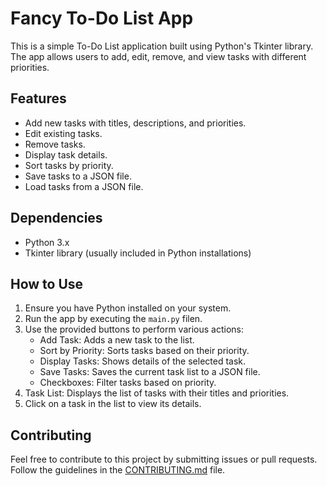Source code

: # Fancy To-Do List App

This is a simple To-Do List application built using Python's Tkinter library. The app allows users to add, edit, remove, and view tasks with different priorities.

## Features

- Add new tasks with titles, descriptions, and priorities.
- Edit existing tasks.
- Remove tasks.
- Display task details.
- Sort tasks by priority.
- Save tasks to a JSON file.
- Load tasks from a JSON file.

## Dependencies

- Python 3.x
- Tkinter library (usually included in Python installations)

## How to Use

1. Ensure you have Python installed on your system.
2. Run the app by executing the `main.py` filen.
3. Use the provided buttons to perform various actions:
   - Add Task: Adds a new task to the list.
   - Sort by Priority: Sorts tasks based on their priority.
   - Display Tasks: Shows details of the selected task.
   - Save Tasks: Saves the current task list to a JSON file.
   - Checkboxes: Filter tasks based on priority.
4. Task List: Displays the list of tasks with their titles and priorities.
5. Click on a task in the list to view its details.

## Contributing

Feel free to contribute to this project by submitting issues or pull requests. Follow the guidelines in the [CONTRIBUTING.md](CONTRIBUTING.md) file.


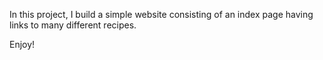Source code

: In this project, I build a simple website consisting of an index page having
links to many different recipes.

Enjoy!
= = = =
The word is "view". Copy every line above where it appears.

◆ **Your response**:
This is a simple To-Do List application built using Python's Tkinter library. The app allows users to add, edit, remove, and view tasks with different priorities.
5. Click on a task in the list to view its details.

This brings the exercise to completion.